AMD released its long-awaited Barcelona server chip today while Intel upped its earning forecast, underscoring the importance of AMD's latest release. AMD has lost ground in the server market since Intel launched its Core architecture, and things are even more one-sided with desktops and laptops with Intel's Core 2 Duo processors dominating the scene. While AMD has stated it will role out Barcelona chips for desktops under the Phenom name in December, it released new Opteron server chips today based on its native quad-core architecture.
Unlike Intel's quad-core Xeon parts, which simply package together two dual-core processors, AMD's Barcelona chips feature four processing cores on a single piece of silicon, which, according to AMD, results in better performance. In addition to adding a unified L3 cache and bringing improvements to its famed integrated memory controller, AMD also introduced a number of features to improve the chip's energy efficiency. Areas of the processor are turned off when not needed via CoolCore, while Independent Dynamic Core Technology means that each core can adjust its clock speed so that they're not running any faster than necessary. The CPU cores and the memory controller use separate power planes so that each draws only the wattage it needs.

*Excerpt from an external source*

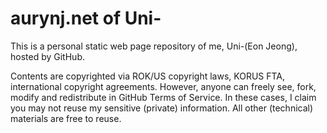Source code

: aurynj.net of Uni-
==================

This is a personal static web page repository of me, Uni-(Eon Jeong), hosted by GitHub.

Contents are copyrighted via ROK/US copyright laws, KORUS FTA, international copyright agreements. However, anyone can freely see, fork, modify and redistribute in GitHub Terms of Service. In these cases, I claim you may not reuse my sensitive (private) information. All other (technical) materials are free to reuse.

Also helping AMD push the lower power consumption angle is the fact that the chips are clocked slower than many expected. The 2.0GHz Opteron 2350 is the speediest of the chips introduced today, though higher clocked parts are expected to be rolled out in the coming months. Does it all add up to a winner for AMD? The early returns are mixed. While the Barcelona chips are competitive with Intel's current quad-core Xeons and live up to the lower power consumption claims, they don't seem to be the runaway hit AMD had hoped.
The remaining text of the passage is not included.